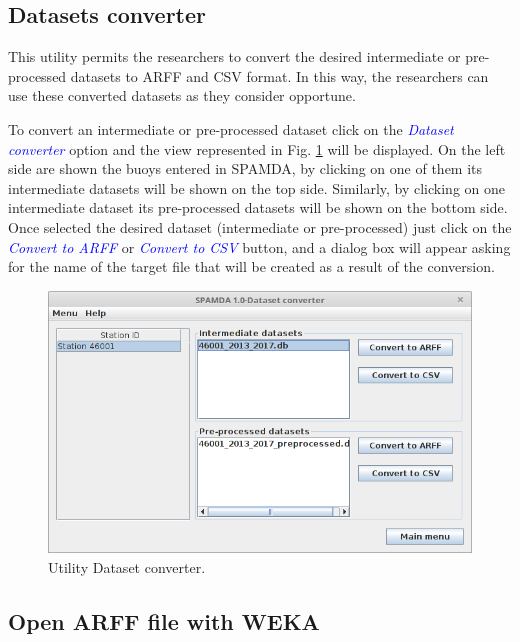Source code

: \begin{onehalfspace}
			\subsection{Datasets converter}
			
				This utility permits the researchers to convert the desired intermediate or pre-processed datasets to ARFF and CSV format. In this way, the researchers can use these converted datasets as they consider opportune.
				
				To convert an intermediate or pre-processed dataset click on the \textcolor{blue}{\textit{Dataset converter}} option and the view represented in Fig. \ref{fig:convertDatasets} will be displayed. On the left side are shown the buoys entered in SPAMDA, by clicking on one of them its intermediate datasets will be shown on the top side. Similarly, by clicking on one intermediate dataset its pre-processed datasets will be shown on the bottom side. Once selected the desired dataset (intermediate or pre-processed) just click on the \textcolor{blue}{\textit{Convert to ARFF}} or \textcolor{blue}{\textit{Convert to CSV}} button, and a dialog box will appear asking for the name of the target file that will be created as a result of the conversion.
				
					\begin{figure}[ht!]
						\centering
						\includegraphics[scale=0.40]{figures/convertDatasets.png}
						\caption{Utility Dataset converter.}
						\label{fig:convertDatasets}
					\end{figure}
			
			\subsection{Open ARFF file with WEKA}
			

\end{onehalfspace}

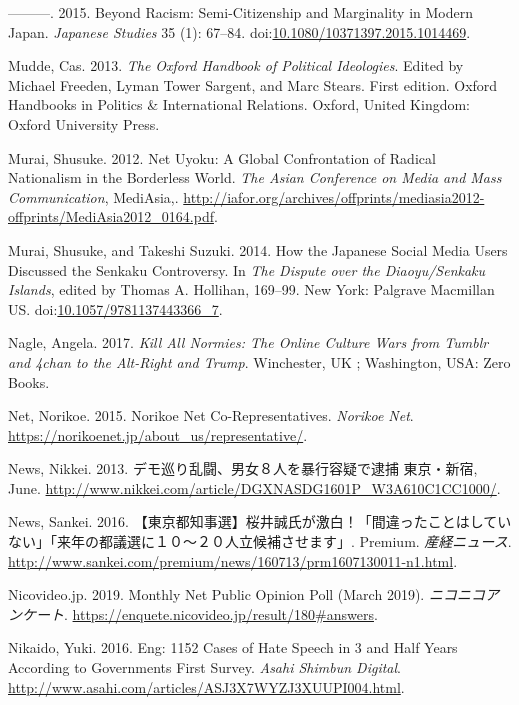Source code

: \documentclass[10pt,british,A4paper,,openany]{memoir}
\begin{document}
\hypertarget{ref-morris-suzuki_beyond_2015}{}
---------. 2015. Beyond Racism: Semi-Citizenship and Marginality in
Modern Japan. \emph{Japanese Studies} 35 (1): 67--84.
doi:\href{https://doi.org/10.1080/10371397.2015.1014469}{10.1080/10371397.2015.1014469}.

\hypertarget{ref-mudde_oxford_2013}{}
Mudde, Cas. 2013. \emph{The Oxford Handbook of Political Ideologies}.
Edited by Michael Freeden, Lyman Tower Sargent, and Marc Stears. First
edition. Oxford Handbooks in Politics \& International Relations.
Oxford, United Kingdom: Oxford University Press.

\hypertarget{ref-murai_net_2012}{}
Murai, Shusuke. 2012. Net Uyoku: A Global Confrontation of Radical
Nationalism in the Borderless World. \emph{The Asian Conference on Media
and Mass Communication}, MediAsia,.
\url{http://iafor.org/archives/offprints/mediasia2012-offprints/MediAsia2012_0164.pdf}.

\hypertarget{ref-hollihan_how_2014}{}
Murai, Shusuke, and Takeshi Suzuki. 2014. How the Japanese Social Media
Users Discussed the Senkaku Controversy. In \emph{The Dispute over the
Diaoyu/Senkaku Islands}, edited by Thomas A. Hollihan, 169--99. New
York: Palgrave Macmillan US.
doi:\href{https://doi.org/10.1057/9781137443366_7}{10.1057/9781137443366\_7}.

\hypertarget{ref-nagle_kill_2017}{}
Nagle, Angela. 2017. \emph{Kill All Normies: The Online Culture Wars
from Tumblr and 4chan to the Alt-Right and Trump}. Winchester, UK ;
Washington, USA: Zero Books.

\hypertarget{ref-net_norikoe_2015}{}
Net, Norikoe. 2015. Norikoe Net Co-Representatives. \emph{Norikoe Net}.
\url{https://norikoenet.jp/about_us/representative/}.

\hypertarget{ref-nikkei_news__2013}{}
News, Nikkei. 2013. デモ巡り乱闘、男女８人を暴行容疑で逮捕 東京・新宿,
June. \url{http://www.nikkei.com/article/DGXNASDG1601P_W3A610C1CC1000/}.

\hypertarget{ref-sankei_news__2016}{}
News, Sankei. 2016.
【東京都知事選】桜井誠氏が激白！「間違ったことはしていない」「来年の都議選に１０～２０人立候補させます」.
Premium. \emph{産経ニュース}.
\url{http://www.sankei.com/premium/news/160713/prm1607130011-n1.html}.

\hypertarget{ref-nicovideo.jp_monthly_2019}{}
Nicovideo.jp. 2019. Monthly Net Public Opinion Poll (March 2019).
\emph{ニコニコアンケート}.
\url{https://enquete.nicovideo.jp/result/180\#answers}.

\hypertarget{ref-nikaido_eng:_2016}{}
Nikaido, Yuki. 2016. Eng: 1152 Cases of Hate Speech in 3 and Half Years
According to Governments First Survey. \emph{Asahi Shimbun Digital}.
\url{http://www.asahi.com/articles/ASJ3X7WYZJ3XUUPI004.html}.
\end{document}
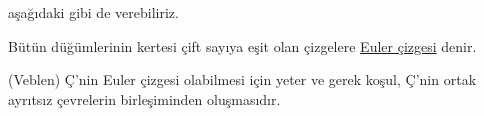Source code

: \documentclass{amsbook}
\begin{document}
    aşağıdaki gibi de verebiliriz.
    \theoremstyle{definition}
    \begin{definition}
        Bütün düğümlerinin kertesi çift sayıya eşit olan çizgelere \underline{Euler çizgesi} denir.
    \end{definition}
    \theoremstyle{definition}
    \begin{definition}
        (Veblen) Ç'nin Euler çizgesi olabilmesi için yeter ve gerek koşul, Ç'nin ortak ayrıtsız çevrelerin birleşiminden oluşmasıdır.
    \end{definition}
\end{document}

■ **Exercise objective**
Only exact lines belong in the answer: those from the beginning of the entries above through the line holding "This utility permits", with no pictures.

■ **Response area**
Source code

: \begin{onehalfspace}
			\subsection{Datasets converter}
			
				This utility permits the researchers to convert the desired intermediate or pre-processed datasets to ARFF and CSV format. In this way, the researchers can use these converted datasets as they consider opportune.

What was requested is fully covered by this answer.